Hyde-Smith Testifies to Protect Hard-Won Girls' & Women's Rights

Press Release

Date: March 17, 2021
Location: Washington, DC

U.S. Senator Cindy Hyde-Smith (R-Miss.) today provided testimony on the harmful effects on girls and women that would result from provisions of the Equality Act (HR.5), a House-passed measure that would significantly alter how the United States addresses gender identity.

In testimony at a Senate Judiciary Committee hearing Wednesday, Hyde-Smith focused her comments on the effect the legislation would have on women's athletics and progress made by women since the passage of Title IX in 1972.

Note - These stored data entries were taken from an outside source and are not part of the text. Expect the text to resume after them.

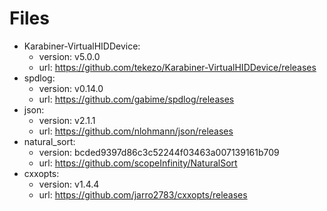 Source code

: # Files

* Karabiner-VirtualHIDDevice:
  * version: v5.0.0
  * url: https://github.com/tekezo/Karabiner-VirtualHIDDevice/releases
* spdlog:
  * version: v0.14.0
  * url: https://github.com/gabime/spdlog/releases
* json:
  * version: v2.1.1
  * url: https://github.com/nlohmann/json/releases
* natural_sort:
  * version: bcded9397d86c3c52244f03463a007139161b709
  * url: https://github.com/scopeInfinity/NaturalSort
* cxxopts:
  * version: v1.4.4
  * url: https://github.com/jarro2783/cxxopts/releases
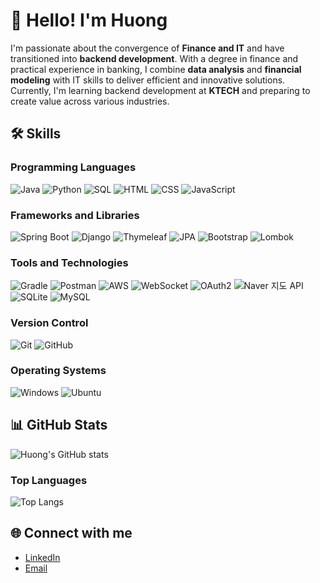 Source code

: # 👋 Hello! I'm Huong

I'm passionate about the convergence of **Finance and IT** and have transitioned into **backend development**. With a degree in finance and practical experience in banking, I combine **data analysis** and **financial modeling** with IT skills to deliver efficient and innovative solutions. Currently, I'm learning backend development at **KTECH** and preparing to create value across various industries.

## 🛠️ Skills

### Programming Languages
<p>
    <img src="https://img.shields.io/badge/Java-ED8B00?style=for-the-badge&logo=java&logoColor=white" alt="Java" />
    <img src="https://img.shields.io/badge/Python-3776AB?style=for-the-badge&logo=python&logoColor=white" alt="Python" />
    <img src="https://img.shields.io/badge/SQL-003B57?style=for-the-badge&logo=postgresql&logoColor=white" alt="SQL" />
    <img src="https://img.shields.io/badge/HTML5-E34F26?style=for-the-badge&logo=html5&logoColor=white" alt="HTML" />
    <img src="https://img.shields.io/badge/CSS3-1572B6?style=for-the-badge&logo=css3&logoColor=white" alt="CSS" />
    <img src="https://img.shields.io/badge/JavaScript-F7DF1E?style=for-the-badge&logo=javascript&logoColor=black" alt="JavaScript" />
</p>

### Frameworks and Libraries
<p>
    <img src="https://img.shields.io/badge/Spring_Boot-6DB33F?style=for-the-badge&logo=spring-boot&logoColor=white" alt="Spring Boot" />
    <img src="https://img.shields.io/badge/Django-092E20?style=for-the-badge&logo=django&logoColor=white" alt="Django" />
    <img src="https://img.shields.io/badge/Thymeleaf-005F0F?style=for-the-badge&logo=thymeleaf&logoColor=white" alt="Thymeleaf" />
    <img src="https://img.shields.io/badge/JPA-59666C?style=for-the-badge&logo=hibernate&logoColor=white" alt="JPA" />
    <img src="https://img.shields.io/badge/Bootstrap-7952B3?style=for-the-badge&logo=bootstrap&logoColor=white" alt="Bootstrap" />
    <img src="https://img.shields.io/badge/Lombok-DC382D?style=for-the-badge&logo=lombok&logoColor=white" alt="Lombok" />
</p>

### Tools and Technologies
<p>
    <img src="https://img.shields.io/badge/Gradle-02303A?style=for-the-badge&logo=gradle&logoColor=white" alt="Gradle" />
    <img src="https://img.shields.io/badge/Postman-FF6C37?style=for-the-badge&logo=postman&logoColor=white" alt="Postman" />
    <img src="https://img.shields.io/badge/AWS-232F3E?style=for-the-badge&logo=amazon-aws&logoColor=white" alt="AWS" />
    <img src="https://img.shields.io/badge/WebSocket-0084FF?style=for-the-badge&logo=websocket&logoColor=white" alt="WebSocket" />
    <img src="https://img.shields.io/badge/OAuth2-3B5998?style=for-the-badge&logo=oauth&logoColor=white" alt="OAuth2" />
    <img src="https://img.shields.io/badge/Naver_지도_API-03C75A?style=for-the-badge&logo=naver&logoColor=white" alt="Naver 지도 API" />
    <img src="https://img.shields.io/badge/SQLite-07405E?style=for-the-badge&logo=sqlite&logoColor=white" alt="SQLite" />
    <img src="https://img.shields.io/badge/MySQL-4479A1?style=for-the-badge&logo=mysql&logoColor=white" alt="MySQL" />
</p>

### Version Control
<p>
    <img src="https://img.shields.io/badge/Git-F05032?style=for-the-badge&logo=git&logoColor=white" alt="Git" />
    <img src="https://img.shields.io/badge/GitHub-181717?style=for-the-badge&logo=github&logoColor=white" alt="GitHub" />
</p>

### Operating Systems
<p>
    <img src="https://img.shields.io/badge/Windows-0078D6?style=for-the-badge&logo=windows&logoColor=white" alt="Windows" />
    <img src="https://img.shields.io/badge/Ubuntu-E95420?style=for-the-badge&logo=ubuntu&logoColor=white" alt="Ubuntu" />
</p>

## 📊 GitHub Stats

![Huong's GitHub stats](https://github-readme-stats.vercel.app/api?username=huongttt3506&show_icons=true&theme=radical)

### Top Languages
![Top Langs](https://github-readme-stats.vercel.app/api/top-langs/?username=huongttt3506&layout=compact&theme=radical)

## 🌐 Connect with me
- [LinkedIn](https://www.linkedin.com/in/thi%C3%AAn-h%C6%B0%C6%A1ng-tr%E1%BA%A7n-3a64b830b/)
- [Email](huongttt.ueh@gmail.com)

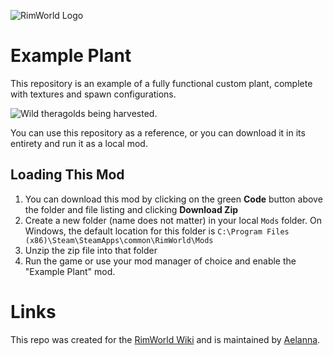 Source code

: ![RimWorld Logo](https://i.imgur.com/j3bN5WU.png)

# Example Plant

This repository is an example of a fully functional custom plant, complete with textures and spawn configurations.

![Wild theragolds being harvested.](https://i.imgur.com/jAV3b9i.png)

You can use this repository as a reference, or you can download it in its entirety and run it as a local mod.

## Loading This Mod

1. You can download this mod by clicking on the green **Code** button above the folder and file listing
and clicking **Download Zip**
2. Create a new folder (name does not matter) in your local `Mods` folder. On Windows,
the default location for this folder is `C:\Program Files (x86)\Steam\SteamApps\common\RimWorld\Mods`
3. Unzip the zip file into that folder
4. Run the game or use your mod manager of choice and enable the "Example Plant" mod.

# Links

This repo was created for the [RimWorld Wiki](https://rimworldwiki.com/wiki/Main_Page) and is maintained by [Aelanna](https://www.reddit.com/user/Aelanna/). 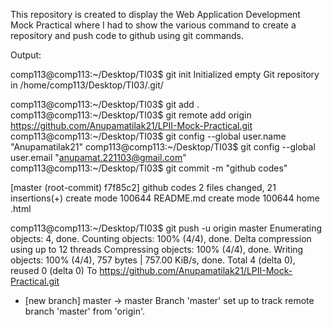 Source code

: This repository is created to display the Web Application Development Mock Practical where I had to show the various command to create a repository and push code to github using git commands.

Output:

comp113@comp113:~/Desktop/TI03$ git init
Initialized empty Git repository in /home/comp113/Desktop/TI03/.git/

comp113@comp113:~/Desktop/TI03$ git add .
comp113@comp113:~/Desktop/TI03$ git remote add origin https://github.com/Anupamatilak21/LPII-Mock-Practical.git
comp113@comp113:~/Desktop/TI03$ git config --global user.name "Anupamatilak21"
comp113@comp113:~/Desktop/TI03$ git config --global user.email "anupamat.221103@gmail.com"
comp113@comp113:~/Desktop/TI03$ git commit -m "github codes"

[master (root-commit) f7f85c2] github codes
 2 files changed, 21 insertions(+)
 create mode 100644 README.md
 create mode 100644 home .html

comp113@comp113:~/Desktop/TI03$ git push -u origin master
Enumerating objects: 4, done.
Counting objects: 100% (4/4), done.
Delta compression using up to 12 threads
Compressing objects: 100% (4/4), done.
Writing objects: 100% (4/4), 757 bytes | 757.00 KiB/s, done.
Total 4 (delta 0), reused 0 (delta 0)
To https://github.com/Anupamatilak21/LPII-Mock-Practical.git
 * [new branch]      master -> master
Branch 'master' set up to track remote branch 'master' from 'origin'.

"Unfortunately, the Equality Act would undermine that progress, opening positions on women's teams to biological men -- not just transgender athletes who have blocked the onset of male puberty and are living as women, but any male who simply says he identifies as female, whether transgender or not," Hyde-Smith told the committee.

"This is the problem created by the Act when it substitutes the vague and open-ended term "gender identity' for the word "sex.' Gender identity can mean almost anything and, therefore, it becomes the exception that swallows the rule," she said. "Allowing male-bodied athletes to compete against females in sports like basketball would totally undermine girls' sports."

The Equality Act would amend federal law to include sex, sexual orientation, and gender identity among the prohibited categories of discrimination.

The bill would dramatically expand coverage of the law to include public accommodations and facilities, education, federal funding, employment, housing, credit, and the jury system. Further, the definition of public accommodations is expanded to include places or establishments that provide exhibitions, recreation, exercise, amusement, gatherings, or displays; goods, services, or programs; and transportation services.

Among other things, the Equality Act would require access to a shared facility, including restrooms, locker rooms, and dressing rooms, that is in accordance with the individual's gender identity.

"God loves every one of us. And every one of us are as His creation, and we should all be treated with kindness, respect and dignity," Hyde-Smith said. "But ultimately, by pretending biological females and transwomen are the same for all purposes--which the Equality Act would do--we will move girls and women backward rather than forward."

Hyde-Smith also cited the recent enactment of the Mississippi Fairness Act, a state law requiring athletes to compete in the division of their biological sex at birth. She also noted that she is an original cosponsor of the Protection of Women and Girls in Sports Act (S.251). The bill addresses compliance with Title IX provisions dealing with athletics to ensure gender is "recognized based solely on a person's reproductive biology and genetics at birth."